To investigate the impact of different annotation tools on mitogenome annotations, the best mitogenome sequence based on the mapping and de novo approach, respectively, was annotated using four different annotation tools, including two web-server-based tools (MITOS2 [52] and GeSeq [53]) and the two command-line-based annotation modules of MitoZ [54] and MitoFlex [55]. Furthermore, all reference mitogenomes used in this study were annotated de novo or re-annotated with MITOS2, GeSeq, MitoZ, and MitoFlex, using the same parameters as in the analyses indicated above, to check the accuracy in reproducing the same results of the already annotated mitogenomes (e.g. for C. arakawae [29] C. sonorensis Scaffold710, and D. yakuba [11]). For MITOS2, a web server for the annotation of metazoan and fungi mitochondrial genomes, “RefSeq 89 Metazoa'' as a reference, “5 Invertebrates” as the genetic code, and all other default settings were used. Visualization and mitogenome illustration of all annotations were conducted in Geneious. Furthermore, MITOS2-annotated COI genes were extracted to validate the specimens’ identity based on COI barcodes using the top BLAST hit against the NCBI GenBank database and the identification engine from BOLD.

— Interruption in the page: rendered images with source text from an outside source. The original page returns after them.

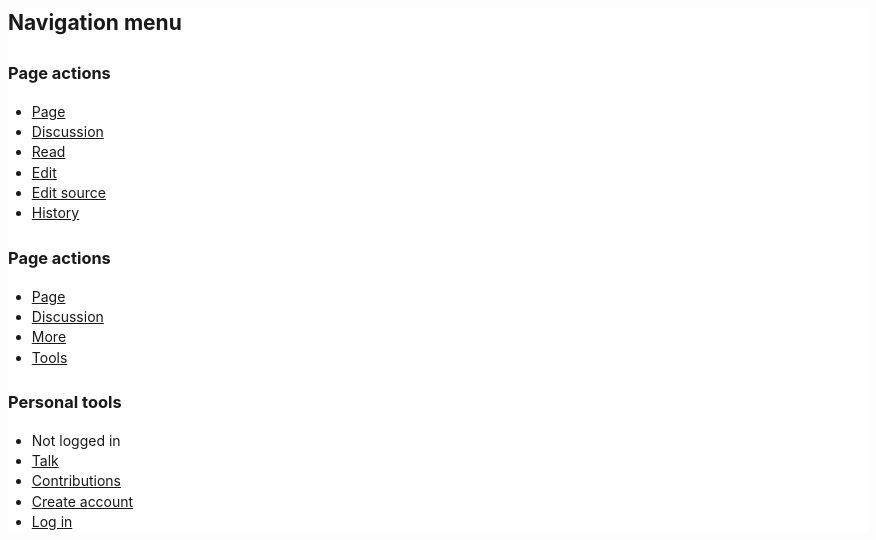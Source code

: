 Navigation menu
---------------

### Page actions

*   [Page](https://wiki.themk.org/index.php/Alps_integrated_dome "View the content page [c]")
*   [Discussion](https://wiki.themk.org/index.php?title=Talk:Alps_integrated_dome&action=edit&redlink=1 "Discussion about the content page (page does not exist) [t]")
*   [Read](https://wiki.themk.org/index.php/Alps_integrated_dome)
*   [Edit](https://wiki.themk.org/index.php?title=Alps_integrated_dome&veaction=edit "Edit this page [v]")
*   [Edit source](https://wiki.themk.org/index.php?title=Alps_integrated_dome&action=edit "Edit the source code of this page [e]")
*   [History](https://wiki.themk.org/index.php?title=Alps_integrated_dome&action=history "Past revisions of this page [h]")

### Page actions

*   [Page](https://wiki.themk.org/index.php/Alps_integrated_dome "Page")
*   [Discussion](https://wiki.themk.org/index.php?title=Talk:Alps_integrated_dome&action=edit&redlink=1 " (page does not exist)")
*   [More](https://wiki.themk.org/index.php/Alps_SKEW_Blue#p-cactions)
*   [Tools](https://wiki.themk.org/index.php/Alps_SKEW_Blue#p-tb "Tools")

### Personal tools

*   Not logged in
*   [Talk](https://wiki.themk.org/index.php/Special:MyTalk "Discussion about edits from this IP address [n]")
*   [Contributions](https://wiki.themk.org/index.php/Special:MyContributions "A list of edits made from this IP address [y]")
*   [Create account](https://wiki.themk.org/index.php?title=Special:CreateAccount&returnto=Alps+integrated+dome "You are encouraged to create an account and log in; however, it is not mandatory")
*   [Log in](https://wiki.themk.org/index.php?title=Special:UserLogin&returnto=Alps+integrated+dome "You are encouraged to log in; however, it is not mandatory [o]")

[](https://wiki.themk.org/index.php/Main_Page) [](https://wiki.themk.org/index.php/Alps_SKEW_Blue#sidebar "Jump to navigation")[](https://wiki.themk.org/index.php/Alps_SKEW_Blue#p-personal "user tools")[](https://wiki.themk.org/index.php/Alps_SKEW_Blue#globalWrapper "back to top")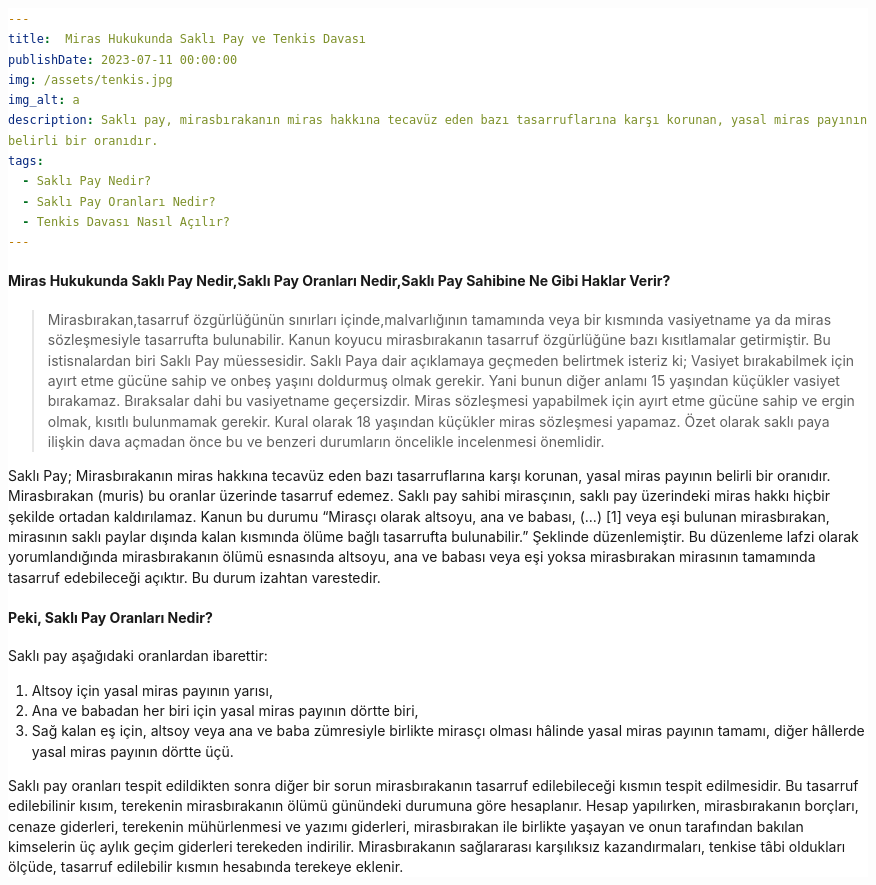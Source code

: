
 ```yaml
---
title:	Miras Hukukunda Saklı Pay ve Tenkis Davası
publishDate: 2023-07-11 00:00:00
img: /assets/tenkis.jpg
img_alt: a
description: Saklı pay, mirasbırakanın miras hakkına tecavüz eden bazı tasarruflarına karşı korunan, yasal miras payının belirli bir oranıdır.
tags:
  - Saklı Pay Nedir?
  - Saklı Pay Oranları Nedir?
  - Tenkis Davası Nasıl Açılır?
---
```

#### Miras Hukukunda Saklı Pay Nedir,Saklı Pay Oranları Nedir,Saklı Pay Sahibine Ne Gibi Haklar Verir?

>  Mirasbırakan,tasarruf özgürlüğünün sınırları içinde,malvarlığının tamamında veya bir kısmında vasiyetname ya da miras sözleşmesiyle tasarrufta bulunabilir. Kanun koyucu mirasbırakanın tasarruf özgürlüğüne bazı kısıtlamalar getirmiştir. Bu istisnalardan biri Saklı Pay müessesidir.
Saklı Paya dair açıklamaya geçmeden belirtmek isteriz ki;  Vasiyet bırakabilmek için ayırt etme gücüne sahip ve onbeş yaşını doldurmuş olmak gerekir. Yani bunun diğer anlamı 15 yaşından küçükler vasiyet bırakamaz. Bıraksalar dahi bu vasiyetname geçersizdir. Miras sözleşmesi yapabilmek için ayırt etme gücüne sahip ve ergin olmak, kısıtlı bulunmamak gerekir. Kural olarak 18 yaşından küçükler miras sözleşmesi yapamaz. Özet olarak saklı paya ilişkin dava açmadan önce bu ve benzeri durumların öncelikle incelenmesi önemlidir.

Saklı Pay; Mirasbırakanın miras hakkına tecavüz eden bazı tasarruflarına karşı korunan, yasal miras payının belirli bir oranıdır. Mirasbırakan (muris) bu oranlar üzerinde tasarruf edemez. Saklı pay sahibi mirasçının, saklı pay üzerindeki miras hakkı hiçbir şekilde ortadan kaldırılamaz. Kanun bu durumu “Mirasçı olarak altsoyu, ana ve babası, (...) [1] veya eşi bulunan mirasbırakan, mirasının saklı paylar dışında kalan kısmında ölüme bağlı tasarrufta bulunabilir.” Şeklinde düzenlemiştir. Bu düzenleme lafzi olarak yorumlandığında mirasbırakanın ölümü esnasında altsoyu, ana ve babası veya eşi yoksa mirasbırakan mirasının tamamında tasarruf edebileceği açıktır. Bu durum izahtan varestedir.

#### Peki, Saklı Pay Oranları Nedir?
Saklı pay aşağıdaki oranlardan ibarettir:
1.	Altsoy için yasal miras payının yarısı,
2.	Ana ve babadan her biri için yasal miras 
payının dörtte biri,
3.	Sağ kalan eş için, altsoy veya ana ve 
baba zümresiyle birlikte mirasçı olması hâlinde yasal
 miras payının tamamı, diğer 
 hâllerde yasal miras payının dörtte üçü.

Saklı pay oranları tespit edildikten sonra diğer bir sorun mirasbırakanın tasarruf edilebileceği kısmın tespit edilmesidir. Bu tasarruf edilebilinir kısım, terekenin mirasbırakanın ölümü günündeki durumuna göre hesaplanır.
Hesap yapılırken, mirasbırakanın borçları, cenaze giderleri, terekenin mühürlenmesi ve yazımı giderleri, mirasbırakan ile birlikte yaşayan ve onun tarafından bakılan kimselerin üç aylık geçim giderleri terekeden indirilir.
Mirasbırakanın sağlararası karşılıksız kazandırmaları, tenkise tâbi oldukları ölçüde, tasarruf edilebilir kısmın hesabında terekeye eklenir.
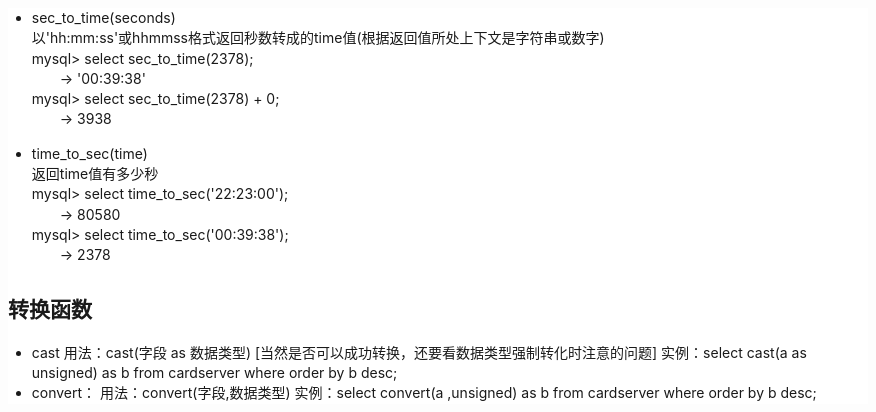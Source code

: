 *   sec_to_time(seconds)    
以'hh:mm:ss'或hhmmss格式返回秒数转成的time值(根据返回值所处上下文是字符串或数字)     
mysql> select sec_to_time(2378);    
　　-> '00:39:38'    
mysql> select sec_to_time(2378) + 0;    
　　-> 3938    
 
*   time_to_sec(time)    
返回time值有多少秒    
mysql> select time_to_sec('22:23:00');    
　　-> 80580    
mysql> select time_to_sec('00:39:38');    
　　-> 2378 
 
## 转换函数
*   cast
用法：cast(字段 as 数据类型) [当然是否可以成功转换，还要看数据类型强制转化时注意的问题]
实例：select cast(a as unsigned) as b from cardserver where order by b desc;
*   convert：
用法：convert(字段,数据类型)
实例：select convert(a ,unsigned) as b from cardserver where order by b desc;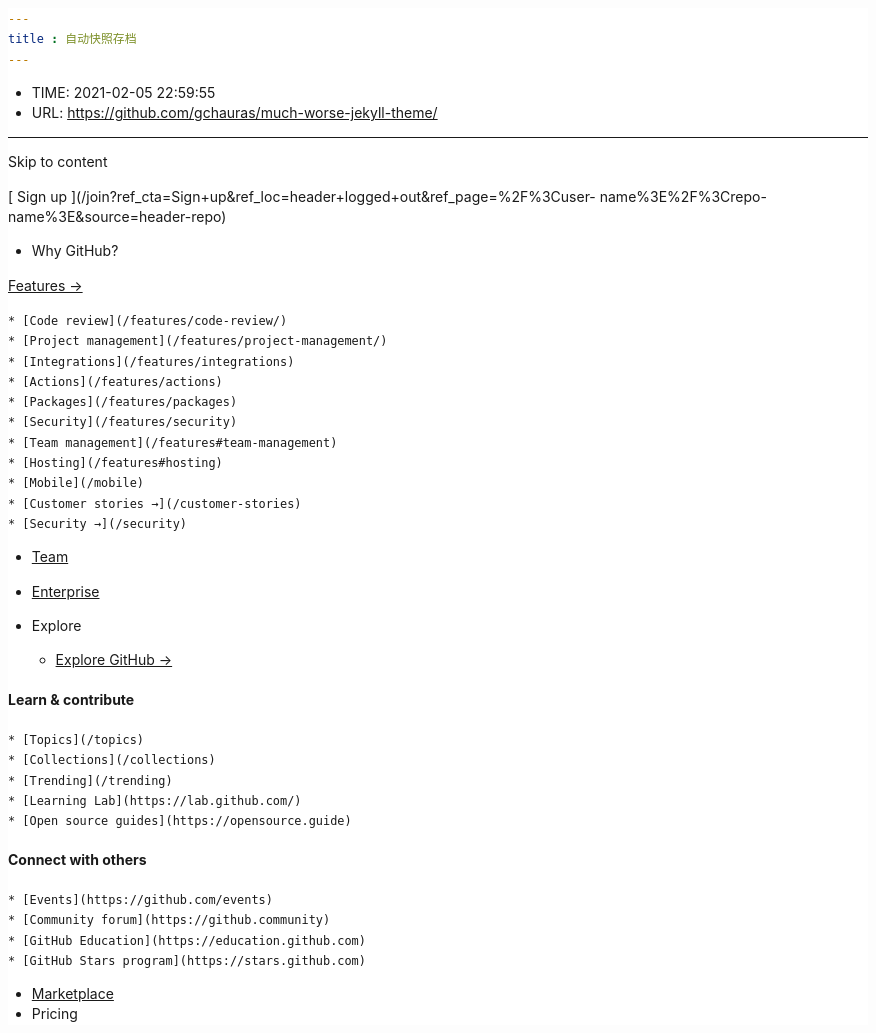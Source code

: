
 ```yaml
---
title : 自动快照存档
---
```


* TIME: 2021-02-05 22:59:55
* URL: <https://github.com/gchauras/much-worse-jekyll-theme/>

-----

Skip to content

[ ](https://github.com/)

[ Sign up
](/join?ref_cta=Sign+up&ref_loc=header+logged+out&ref_page=%2F%3Cuser-
name%3E%2F%3Crepo-name%3E&source=header-repo)

  * Why GitHub? 

[Features →](/features)

    * [Code review](/features/code-review/)
    * [Project management](/features/project-management/)
    * [Integrations](/features/integrations)
    * [Actions](/features/actions)
    * [Packages](/features/packages)
    * [Security](/features/security)
    * [Team management](/features#team-management)
    * [Hosting](/features#hosting)
    * [Mobile](/mobile)
    * [Customer stories →](/customer-stories)
    * [Security →](/security)

  * [Team](/team)
  * [Enterprise](/enterprise)
  * Explore 

    * [Explore GitHub →](/explore)

#### Learn & contribute

    * [Topics](/topics)
    * [Collections](/collections)
    * [Trending](/trending)
    * [Learning Lab](https://lab.github.com/)
    * [Open source guides](https://opensource.guide)

#### Connect with others

    * [Events](https://github.com/events)
    * [Community forum](https://github.community)
    * [GitHub Education](https://education.github.com)
    * [GitHub Stars program](https://stars.github.com)

  * [Marketplace](/marketplace)
  * Pricing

For GeSeq, a web server for rapid and accurate organelle genome annotation, “mitochondrial” was selected as the sequence source and ARWEN v1.2.3 [56] as the 3rd party tRNA annotator with search mode “Metazoan Mitochondrial tRNAs” and genetic code “Invertebrate Mitochondrial.” The taxon chosen from the NCBI RefSeq database to annotate against, that was the only available taxon of the genus Culicoides, was C. arakawae (NC_009809.1). MitoZ and MitoFlex annotation modules were run for the clade Arthropoda and all other default parameters were used. The different annotation tools were compared based on the number of genes identified and general gene arrangement in generated mitogenomes. Only the best annotation tool output was chosen for Culicoides mitogenome representation. The specific gene arrangement that resulted in the best annotations was compared among the sequenced haplotypes and the reference mitogenomes using CREx [57]. Genome annotations were visualized, checked, and all intergenic segments (spacers) were manually annotated in Geneious (https://www.geneious.com). Annotated genes for each available Culicoides haplotype (C. sonorensis_F02, sonorensis_F04, C. biguttatus_G02, C. biguttatus_G04, C. sonorensis LN484060.1, and C. arakawae NC_009809.1) were independently aligned using MAFFT v 7.450 [49] with default parameters as implemented in Geneious (https://www.geneious.com). Each alignment was then used to estimate nucleotide diversity and pairwise p-genetic distances with pegas [58] and ape [59] R packages. Posterior data visualization and figure preparation were completed in R v4.0.2 [60] with ggplot2 [61] and plotly [62] packages.